Preferably, the different speed step may include a first sudden deceleration step in which the speed of the crash vehicle is rapidly decelerated after the collision; A second deceleration step of performing a step after the first sudden deceleration step such that there is no change in the speed of the crash vehicle after the passenger collision; And a third deceleration step of decelerating the speed of the crash vehicle after the collision of the passengers as a step after the second reduction speed step.

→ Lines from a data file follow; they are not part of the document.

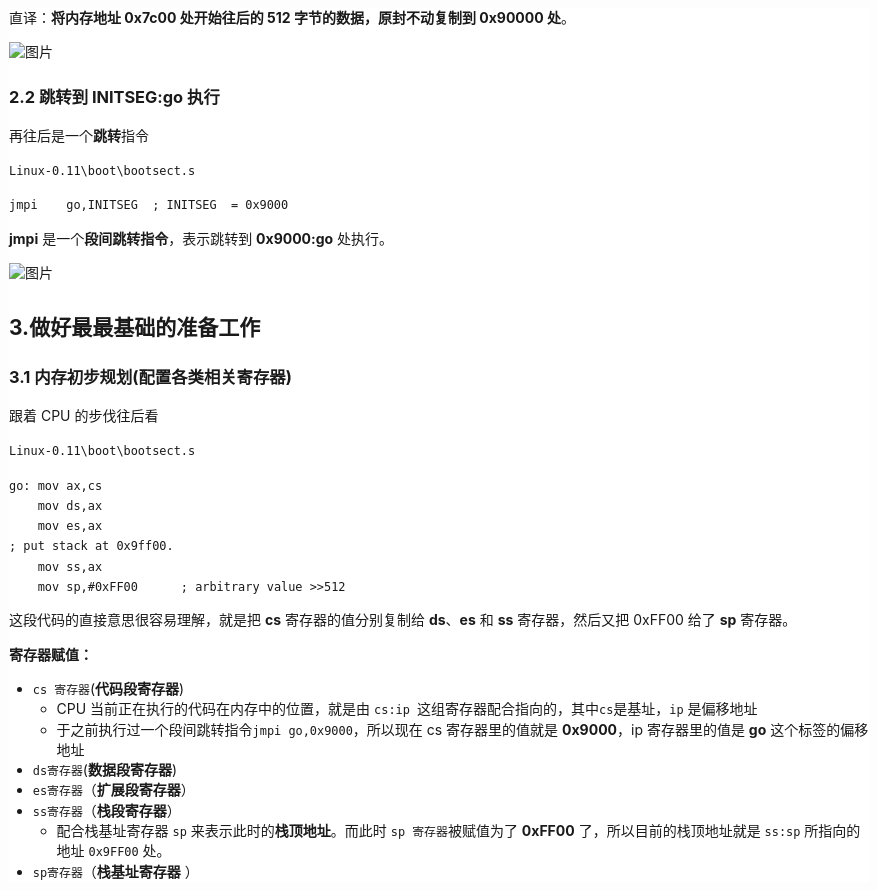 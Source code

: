 直译：**将内存地址 0x7c00 处开始往后的 512 字节的数据，原封不动复制到 0x90000 处**。

![图片](assets/640-1705291409894-rs.png)





### 2.2 跳转到 INITSEG:go 执行

再往后是一个**跳转**指令

`Linux-0.11\boot\bootsect.s`

```assembly
jmpi	go,INITSEG  ; INITSEG  = 0x9000
```

**jmpi** 是一个**段间跳转指令**，表示跳转到 **0x9000:go** 处执行。

![图片](assets/640-1705291936333-rs.png)











## 3.做好最最基础的准备工作

### 3.1 内存初步规划(配置各类相关寄存器)

跟着 CPU 的步伐往后看

`Linux-0.11\boot\bootsect.s`

```assembly
go:	mov	ax,cs
	mov	ds,ax
	mov	es,ax
; put stack at 0x9ff00.
	mov	ss,ax
	mov	sp,#0xFF00		; arbitrary value >>512
```

这段代码的直接意思很容易理解，就是把 **cs** 寄存器的值分别复制给 **ds**、**es** 和 **ss** 寄存器，然后又把 0xFF00 给了 **sp** 寄存器。

**寄存器赋值：**

- `cs 寄存器`(**代码段寄存器**)
  - CPU 当前正在执行的代码在内存中的位置，就是由 `cs:ip `这组寄存器配合指向的，其中` cs `是基址，`ip` 是偏移地址
  - 于之前执行过一个段间跳转指令`jmpi go,0x9000`，所以现在 cs 寄存器里的值就是 **0x9000**，ip 寄存器里的值是 **go** 这个标签的偏移地址
- `ds寄存器`(**数据段寄存器**)
- `es寄存器`（**扩展段寄存器**）
- `ss寄存器`（**栈段寄存器**）
  - 配合栈基址寄存器 `sp` 来表示此时的**栈顶地址**。而此时 `sp 寄存器`被赋值为了 **0xFF00** 了，所以目前的栈顶地址就是 `ss:sp` 所指向的地址 `0x9FF00` 处。
- `sp寄存器`（**栈基址寄存器** ）
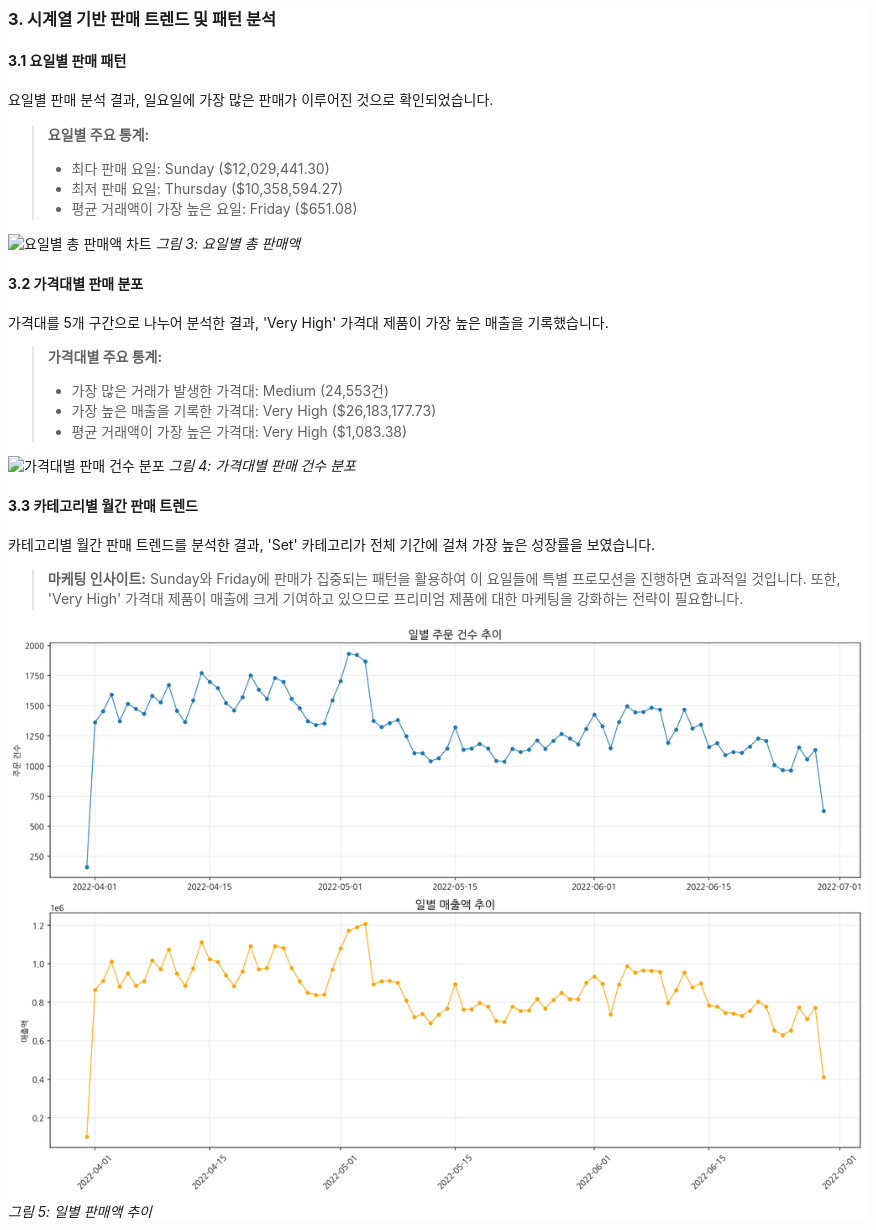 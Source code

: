 ### 3. 시계열 기반 판매 트렌드 및 패턴 분석

#### 3.1 요일별 판매 패턴

요일별 판매 분석 결과, 일요일에 가장 많은 판매가 이루어진 것으로 확인되었습니다.

> **요일별 주요 통계:**
> - 최다 판매 요일: Sunday ($12,029,441.30)
> - 최저 판매 요일: Thursday ($10,358,594.27)
> - 평균 거래액이 가장 높은 요일: Friday ($651.08)

![요일별 총 판매액 차트](./artifacts/weekday_sales.png)
*그림 3: 요일별 총 판매액*

#### 3.2 가격대별 판매 분포

가격대를 5개 구간으로 나누어 분석한 결과, 'Very High' 가격대 제품이 가장 높은 매출을 기록했습니다.

> **가격대별 주요 통계:**
> - 가장 많은 거래가 발생한 가격대: Medium (24,553건)
> - 가장 높은 매출을 기록한 가격대: Very High ($26,183,177.73)
> - 평균 거래액이 가장 높은 가격대: Very High ($1,083.38)

![가격대별 판매 건수 분포](./artifacts/price_range_distribution.png)
*그림 4: 가격대별 판매 건수 분포*

#### 3.3 카테고리별 월간 판매 트렌드

카테고리별 월간 판매 트렌드를 분석한 결과, 'Set' 카테고리가 전체 기간에 걸쳐 가장 높은 성장률을 보였습니다.

> **마케팅 인사이트:**
> Sunday와 Friday에 판매가 집중되는 패턴을 활용하여 이 요일들에 특별 프로모션을 진행하면 효과적일 것입니다. 또한, 'Very High' 가격대 제품이 매출에 크게 기여하고 있으므로 프리미엄 제품에 대한 마케팅을 강화하는 전략이 필요합니다.

![일별 판매액 추이 차트](./artifacts/daily_sales_trend.png)
*그림 5: 일별 판매액 추이*
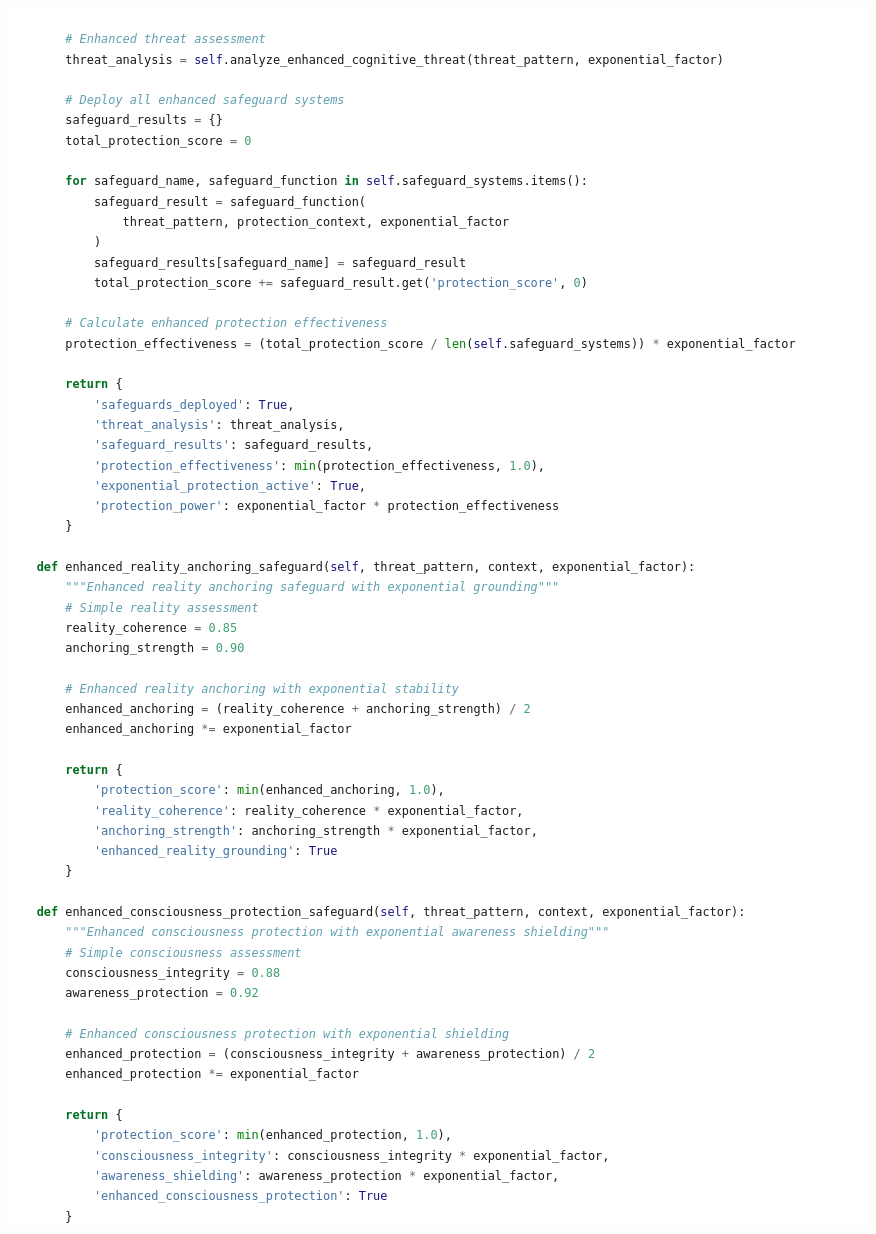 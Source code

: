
 ```python
        
        # Enhanced threat assessment
        threat_analysis = self.analyze_enhanced_cognitive_threat(threat_pattern, exponential_factor)
        
        # Deploy all enhanced safeguard systems
        safeguard_results = {}
        total_protection_score = 0
        
        for safeguard_name, safeguard_function in self.safeguard_systems.items():
            safeguard_result = safeguard_function(
                threat_pattern, protection_context, exponential_factor
            )
            safeguard_results[safeguard_name] = safeguard_result
            total_protection_score += safeguard_result.get('protection_score', 0)
        
        # Calculate enhanced protection effectiveness
        protection_effectiveness = (total_protection_score / len(self.safeguard_systems)) * exponential_factor
        
        return {
            'safeguards_deployed': True,
            'threat_analysis': threat_analysis,
            'safeguard_results': safeguard_results,
            'protection_effectiveness': min(protection_effectiveness, 1.0),
            'exponential_protection_active': True,
            'protection_power': exponential_factor * protection_effectiveness
        }
    
    def enhanced_reality_anchoring_safeguard(self, threat_pattern, context, exponential_factor):
        """Enhanced reality anchoring safeguard with exponential grounding"""
        # Simple reality assessment
        reality_coherence = 0.85
        anchoring_strength = 0.90
        
        # Enhanced reality anchoring with exponential stability
        enhanced_anchoring = (reality_coherence + anchoring_strength) / 2
        enhanced_anchoring *= exponential_factor
        
        return {
            'protection_score': min(enhanced_anchoring, 1.0),
            'reality_coherence': reality_coherence * exponential_factor,
            'anchoring_strength': anchoring_strength * exponential_factor,
            'enhanced_reality_grounding': True
        }
    
    def enhanced_consciousness_protection_safeguard(self, threat_pattern, context, exponential_factor):
        """Enhanced consciousness protection with exponential awareness shielding"""
        # Simple consciousness assessment
        consciousness_integrity = 0.88
        awareness_protection = 0.92
        
        # Enhanced consciousness protection with exponential shielding
        enhanced_protection = (consciousness_integrity + awareness_protection) / 2
        enhanced_protection *= exponential_factor
        
        return {
            'protection_score': min(enhanced_protection, 1.0),
            'consciousness_integrity': consciousness_integrity * exponential_factor,
            'awareness_shielding': awareness_protection * exponential_factor,
            'enhanced_consciousness_protection': True
        }
``` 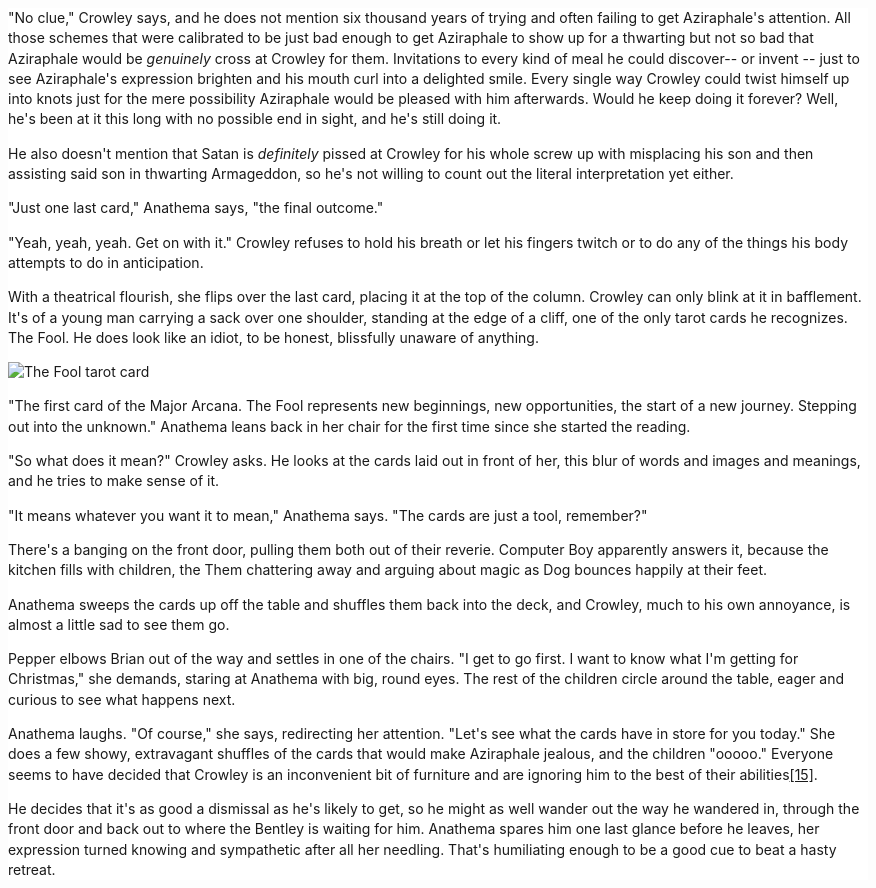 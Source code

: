 "No clue," Crowley says, and he does not mention six thousand years of trying and often failing to get Aziraphale's attention. All those schemes that were calibrated to be just bad enough to get Aziraphale to show up for a thwarting but not so bad that Aziraphale would be *genuinely* cross at Crowley for them. Invitations to every kind of meal he could discover-- or invent -- just to see Aziraphale's expression brighten and his mouth curl into a delighted smile. Every single way Crowley could twist himself up into knots just for the mere possibility Aziraphale would be pleased with him afterwards. Would he keep doing it forever? Well, he's been at it this long with no possible end in sight, and he's still doing it.

He also doesn't mention that Satan is *definitely* pissed at Crowley for his whole screw up with misplacing his son and then assisting said son in thwarting Armageddon, so he's not willing to count out the literal interpretation yet either.

"Just one last card," Anathema says, "the final outcome." 

"Yeah, yeah, yeah. Get on with it." Crowley refuses to hold his breath or let his fingers twitch or to do any of the things his body attempts to do in anticipation.

With a theatrical flourish, she flips over the last card, placing it at the top of the column. Crowley can only blink at it in bafflement. It's of a young man carrying a sack over one shoulder, standing at the edge of a cliff, one of the only tarot cards he recognizes. The Fool. He does look like an idiot, to be honest, blissfully unaware of anything.



![The Fool tarot card](https://i.imgur.com/qtUXREo.jpg)



"The first card of the Major Arcana. The Fool represents new beginnings, new opportunities, the start of a new journey. Stepping out into the unknown." Anathema leans back in her chair for the first time since she started the reading.

"So what does it mean?" Crowley asks. He looks at the cards laid out in front of her, this blur of words and images and meanings, and he tries to make sense of it.

"It means whatever you want it to mean," Anathema says. "The cards are just a tool, remember?"

There's a banging on the front door, pulling them both out of their reverie. Computer Boy apparently answers it, because the kitchen fills with children, the Them chattering away and arguing about magic as Dog bounces happily at their feet.

Anathema sweeps the cards up off the table and shuffles them back into the deck, and Crowley, much to his own annoyance, is almost a little sad to see them go.

Pepper elbows Brian out of the way and settles in one of the chairs. "I get to go first. I want to know what I'm getting for Christmas," she demands, staring at Anathema with big, round eyes. The rest of the children circle around the table, eager and curious to see what happens next.

Anathema laughs. "Of course," she says, redirecting her attention. "Let's see what the cards have in store for you today." She does a few showy, extravagant shuffles of the cards that would make Aziraphale jealous, and the children "ooooo." Everyone seems to have decided that Crowley is an inconvenient bit of furniture and are ignoring him to the best of their abilities[[15]](#fn15 "Which, it must be said, are very impressive.").

He decides that it's as good a dismissal as he's likely to get, so he might as well wander out the way he wandered in, through the front door and back out to where the Bentley is waiting for him. Anathema spares him one last glance before he leaves, her expression turned knowing and sympathetic after all her needling. That's humiliating enough to be a good cue to beat a hasty retreat.
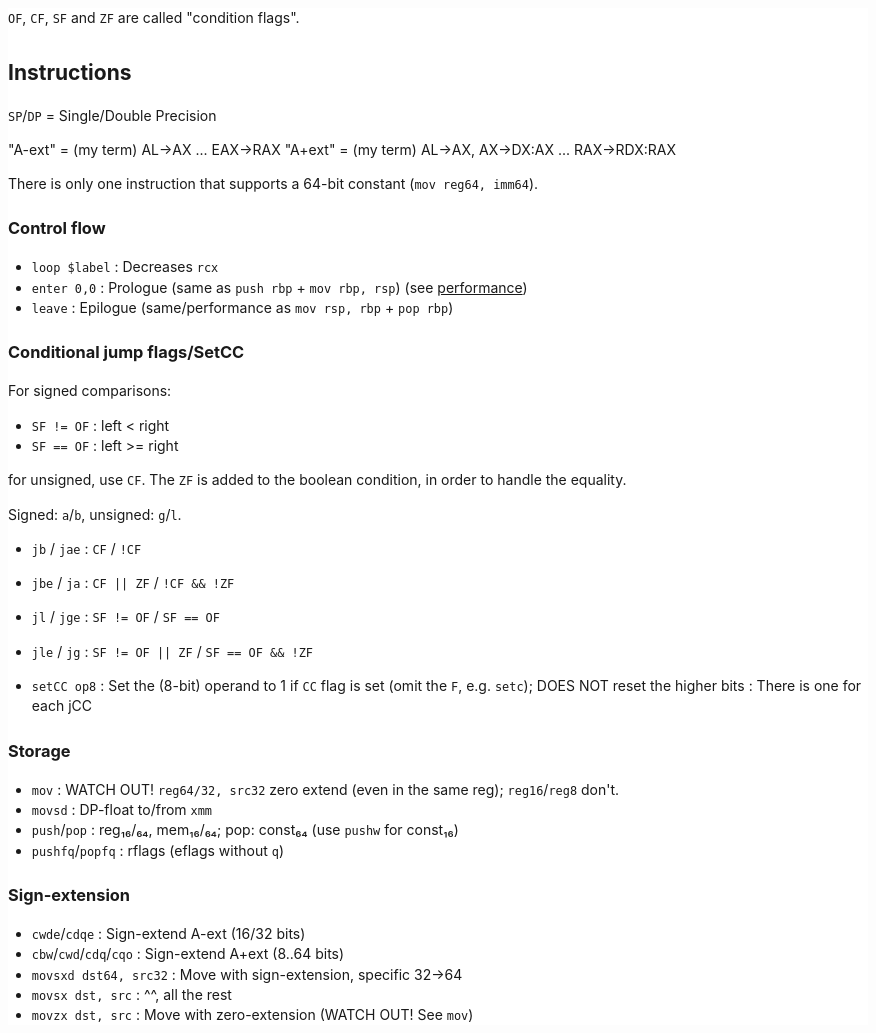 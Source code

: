 `OF`, `CF`, `SF` and `ZF` are called "condition flags".

## Instructions

`SP`/`DP` = Single/Double Precision

"A-ext" = (my term) AL->AX ... EAX->RAX
"A+ext" = (my term) AL->AX, AX->DX:AX ... RAX->RDX:RAX

There is only one instruction that supports a 64-bit constant (`mov reg64, imm64`).

### Control flow

- `loop $label` : Decreases `rcx`
- `enter 0,0`   : Prologue (same as `push rbp` + `mov rbp, rsp`) (see [performance](#optimizations))
- `leave`       : Epilogue (same/performance as `mov rsp, rbp` + `pop rbp`)

### Conditional jump flags/SetCC

For signed comparisons:

- `SF != OF` : left < right
- `SF == OF` : left >= right

for unsigned, use `CF`. The `ZF` is added to the boolean condition, in order to handle the equality.

Signed: `a`/`b`, unsigned: `g`/`l`.

- `jb`  / `jae` : `CF`             / `!CF`
- `jbe` / `ja`  : `CF || ZF`       / `!CF && !ZF`
- `jl`  / `jge` : `SF != OF`       / `SF == OF`
- `jle` / `jg`  : `SF != OF || ZF` / `SF == OF && !ZF`

- `setCC op8` : Set the (8-bit) operand to 1 if `CC` flag is set (omit the `F`, e.g. `setc`); DOES NOT reset the higher bits
              : There is one for each jCC

### Storage

- `mov`            : WATCH OUT! `reg64/32, src32` zero extend (even in the same reg); `reg16`/`reg8` don't.
- `movsd`          : DP-float to/from `xmm`
- `push`/`pop`     : reg₁₆/₆₄, mem₁₆/₆₄; pop: const₆₄ (use `pushw` for const₁₆)
- `pushfq`/`popfq` : rflags (eflags without `q`)

### Sign-extension

- `cwde`/`cdqe`              : Sign-extend A-ext (16/32 bits)
- `cbw`/`cwd`/`cdq`/`cqo`    : Sign-extend A+ext (8..64 bits)
- `movsxd dst64, src32`      : Move with sign-extension, specific 32->64
- `movsx dst, src`           : ^^, all the rest
- `movzx dst, src`           : Move with zero-extension (WATCH OUT! See `mov`)
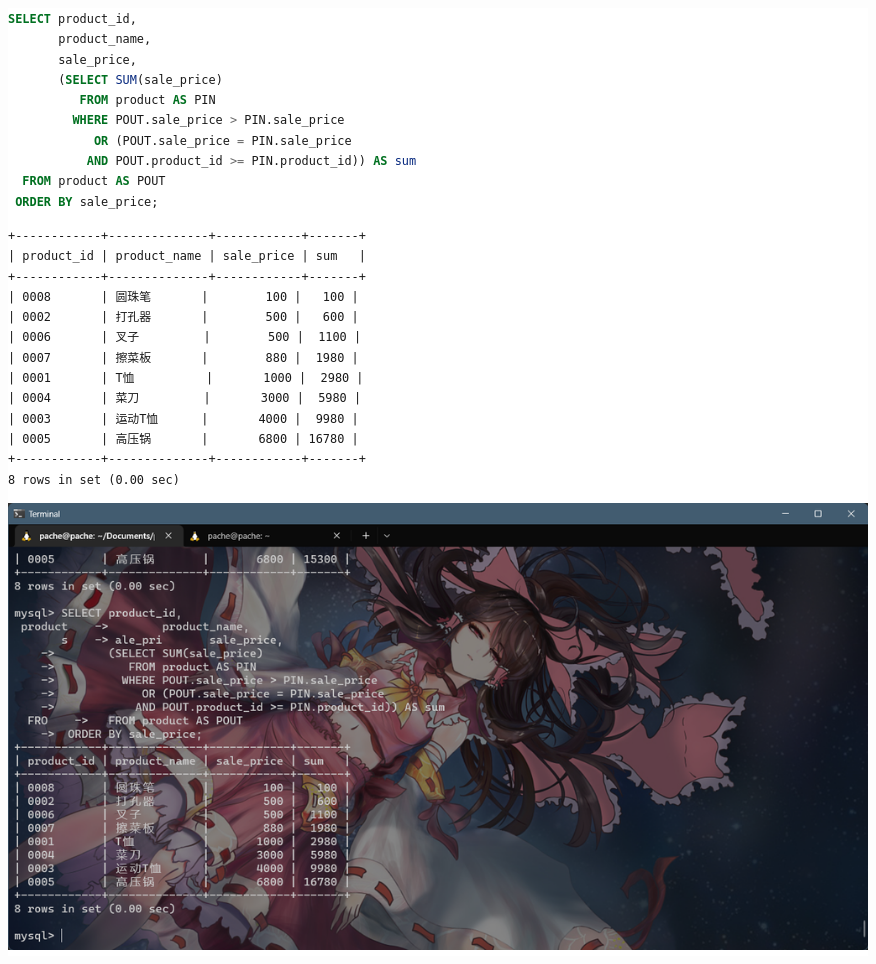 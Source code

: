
 ``` sql
SELECT product_id,
       product_name,
       sale_price,
       (SELECT SUM(sale_price)
          FROM product AS PIN
         WHERE POUT.sale_price > PIN.sale_price
            OR (POUT.sale_price = PIN.sale_price  
           AND POUT.product_id >= PIN.product_id)) AS sum
  FROM product AS POUT
 ORDER BY sale_price;
```

``` 
+------------+--------------+------------+-------+
| product_id | product_name | sale_price | sum   |
+------------+--------------+------------+-------+
| 0008       | 圆珠笔       |        100 |   100 |
| 0002       | 打孔器       |        500 |   600 |
| 0006       | 叉子         |        500 |  1100 |
| 0007       | 擦菜板       |        880 |  1980 |
| 0001       | T恤          |       1000 |  2980 |
| 0004       | 菜刀         |       3000 |  5980 |
| 0003       | 运动T恤      |       4000 |  9980 |
| 0005       | 高压锅       |       6800 | 16780 |
+------------+--------------+------------+-------+
8 rows in set (0.00 sec)

```

![4.5.png](/img/4.5.png)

Preferably, in the first sudden deceleration step, a weight part is provided so that when the vehicle collides with the weight part, the speed of the crash vehicle is rapidly reduced by an inertail force, and the second reduction is performed. The speed step is characterized in that the weight vehicle collided in the first sudden deceleration step is moved away from the crashed vehicle instantaneously, so that the collision vehicle also maintains the reduced speed, the third deceleration step is in contact with the The impact vehicle and the weight portion may be characterized in that the speed is gradually reduced by the elastic means.

The present invention provides an inertia section including a weight part that rapidly reduces the speed of the collision vehicle by inertia, and an empty space part that is formed such that the weight part can move at a reduced speed due to a vehicle collision, and the weight part is the empty space part by a vehicle collision. After passing through, the impact vehicle and the weight portion is characterized by consisting of a non-inertial section consisting of an elastic means and a reaction frame so that the speed is gradually reduced by the strain energy, inertia and non-inertia combined recovery type shock absorption Start the facility.

Preferably, the weight portion is moved by the vehicle collision, in contact with the elastic means to transfer energy, so that the impact is gradually transferred to the elastic means, between the inertial section and the non-inertial section, It may be characterized in that the shock absorbing means is further installed in the front portion.

Preferably, the impact mitigating means may be characterized in that it comprises a transverse steel plate which is in contact with the weight portion of the vehicle impactor and two or more longitudinal steel plates to secure the lateral signboard spaced apart from the elastic means.

Preferably, the shock absorbing facility is provided with a guide rail installed on the ground, the weight is coupled to the guide rail so as to slide, the shock absorbing means is coupled to the guide rail to be slidable, the elastic means The shock absorbing means is made of a fixed front frame and the helical elastic spring is connected to the front frame and the reaction frame is fixed, the front frame may be characterized in that coupled to the sliding guide rail. .

Preferably the weight of the weight portion is 855Kg to 900Kg, the longitudinal length of the empty space may be characterized in that 0.45m to 0.5m.

The present invention has the effect of being able to install the shock absorbing facility in a narrow space as well as economically by installing the shock absorbing method by the three-step speed-time history. The fact that the shock absorber can be installed in a narrow space means that the length of the shock absorber can be reduced.

If the invention as described above can be reflected in the design standards of the national road safety facilities, it is possible to reduce the efficient use of the land and budget.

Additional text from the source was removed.